Scalloped potato and mushroom bake
Ditch the packet potato bake seasoning and try this bake as a vegetarian dish on its own or a side for your favourite roast or braai meat.
4 large potatoes, peeled and sliced
1 tbsp butter
250g mushrooms, sliced
1 small onion, chopped
1 garlic clove, minced
¼ cup all-purpose flour
1 cup chicken stock
1 tsp salt
½ tsp dried oregano
½ tsp pepper
1 cup cream
1 cup coarsely chopped fresh spinach
2 cups grated cheese
1. Preheat oven to 180ºC.
2. Place potatoes in a large saucepan and add water to cover. Bring to a boil, then reduce heat and cook uncovered for 8-12 minutes or until tender. Drain.

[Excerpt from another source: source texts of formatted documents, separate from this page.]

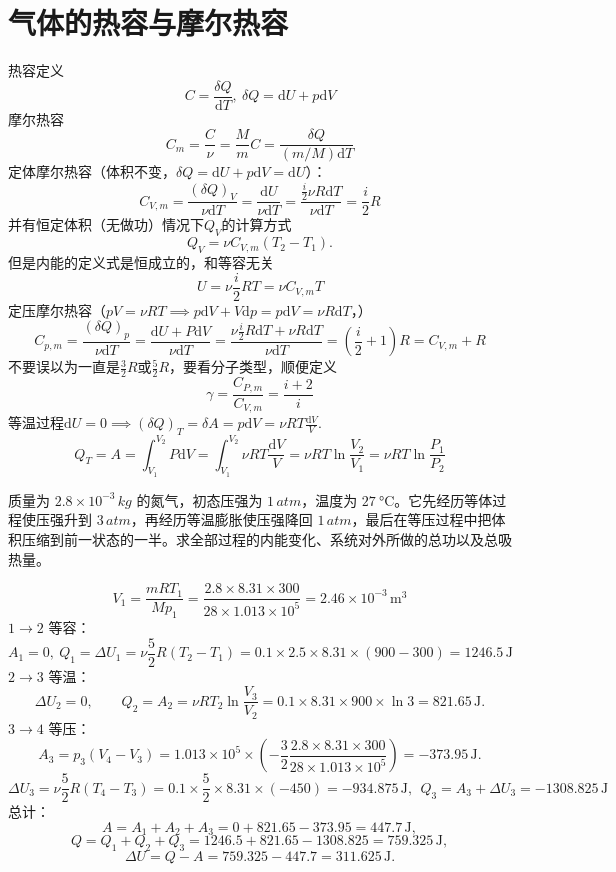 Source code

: 
\section{气体的热容与摩尔热容}

\begin{definition}[热容]
    热容定义\[C=\frac{\delta Q}{\mathrm dT},~\delta Q=\mathrm dU+p\mathrm dV\]
    摩尔热容\[C_m=\frac{C}{\nu}=\frac{M}{m}C=\frac{\delta Q}{(m/M)\mathrm dT}\]
    定体摩尔热容（体积不变，$\delta Q=\mathrm dU+p\mathrm dV=\mathrm dU$）：\[C_{V,m}=\frac{(\delta Q)_V}{\nu\mathrm dT}=\frac{\mathrm dU}{\nu\mathrm dT}=\frac{\frac{i}{2}\nu R\mathrm dT}{\nu\mathrm dT}=\frac{i}{2}R\]
    并有恒定体积（无做功）情况下$Q_V$的计算方式\[Q_V=\nu C_{V,m}(T_2-T_1).\]但是内能的定义式是恒成立的，和等容无关\[U=\nu\frac{i}{2}RT=\nu C_{V,m}T\]
    定压摩尔热容（$pV=\nu RT\implies p\mathrm dV+V\mathrm dp=p\mathrm dV=\nu R\mathrm dT$，）
    \[C_{p,m}=\frac{(\delta Q)_p}{\nu\mathrm dT}=\frac{\mathrm dU+P\mathrm dV}{\nu\mathrm dT}=\frac{\nu\frac{i}{2}R\mathrm dT+\nu R\mathrm dT}{\nu\mathrm dT}=\left(\frac{i}{2}+1\right)R=C_{V,m}+R\]
    不要误以为一直是$\frac{3}{2}R$或$\frac{5}{2}R$，要看分子类型，顺便定义\[\gamma=\frac{C_{P,m}}{C_{V,m}}=\frac{i+2}{i}\]
    等温过程\(\mathrm dU=0\implies(\delta Q)_T=\delta A=p\mathrm dV=\nu RT\frac{\mathrm{d}V}{V}.\)
    \[Q_T=A=\int_{V_1}^{V_2}P\mathrm dV=\int_{V_1}^{V_2}\nu RT\frac{\mathrm{d}V}{V}=\nu RT\ln\frac{V_2}{V_1}=\nu RT\ln\frac{P_1}{P_2}\]
\end{definition} 

\begin{exercise}
质量为 \(2.8\times10^{-3}\,\si{kg}\) 的氮气，初态压强为 \(1\,\si{atm}\)，温度为 \(\SI{27}{\celsius}\)。它先经历等体过程使压强升到 \(3\,\si{atm}\)，再经历等温膨胀使压强降回 \(1\,\si{atm}\)，最后在等压过程中把体积压缩到前一状态的一半。求全部过程的内能变化、系统对外所做的总功以及总吸热量。
\end{exercise}
\begin{solution}
\[V_1=\frac{mRT_1}{Mp_1}=\frac{2.8\times 8.31\times 300}{28\times 1.013\times 10^5}=2.46\times10^{-3}\,\text{m}^3\]
\(1\to2\) 等容：
\[
A_1=0,~ Q_1=\Delta U_1=\nu\frac{5}{2}R(T_2-T_1)=0.1\times 2.5\times 8.31\times (900-300)=1246.5\,\text{J}
\]
\(2\to3\) 等温：
\[
\Delta U_2=0,\qquad Q_2=A_2=\nu RT_2\ln\frac{V_3}{V_2}=0.1\times 8.31\times 900\times \ln3=821.65\,\text{J}.
\]
\(3\to4\) 等压：
\[A_3=p_3(V_4-V_3)=1.013\times 10^5\times \left(-\frac32\frac{2.8\times 8.31\times 300}{28\times 1.013\times 10^5}\right)=-373.95\,\text{J}.\]
\[\Delta U_3=\nu\frac{5}{2}R(T_4-T_3)=0.1\times\frac52\times 8.31\times(-450)=-934.875\,\text{J},~~Q_3=A_3+\Delta U_3=-1308.825\,\text{J}\]
总计：
\[
A=A_1+A_2+A_3=0+821.65-373.95=447.7\,\text{J},
\]\[
Q=Q_1+Q_2+Q_3=1246.5+821.65-1308.825=759.325\,\text{J},
\]\[
\Delta U=Q-A=759.325-447.7=311.625\,\text{J}.
\]
\end{solution}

3. In another saucepan, heat butter over medium-high heat. Add mushrooms and onion and cook for six to eight minutes or until tender. Stir in garlic and cook for another minute.
4. In a small bowl, whisk flour, stock and seasonings until smooth. Stir into the mushroom mixture. Bring to a boil, stirring constantly; cook and stir for about two minutes or until sauce has thickened. Remove from heat and stir in the cream.
5. Arrange half of the potatoes in a greased baking dish and top with spinach. Spread half of the hot mushroom sauce over top and sprinkle with one cup of cheese. Layer with remaining potatoes, sauce and cheese.
6. Bake uncovered for 12-15 minutes or until heated through and cheese has melted.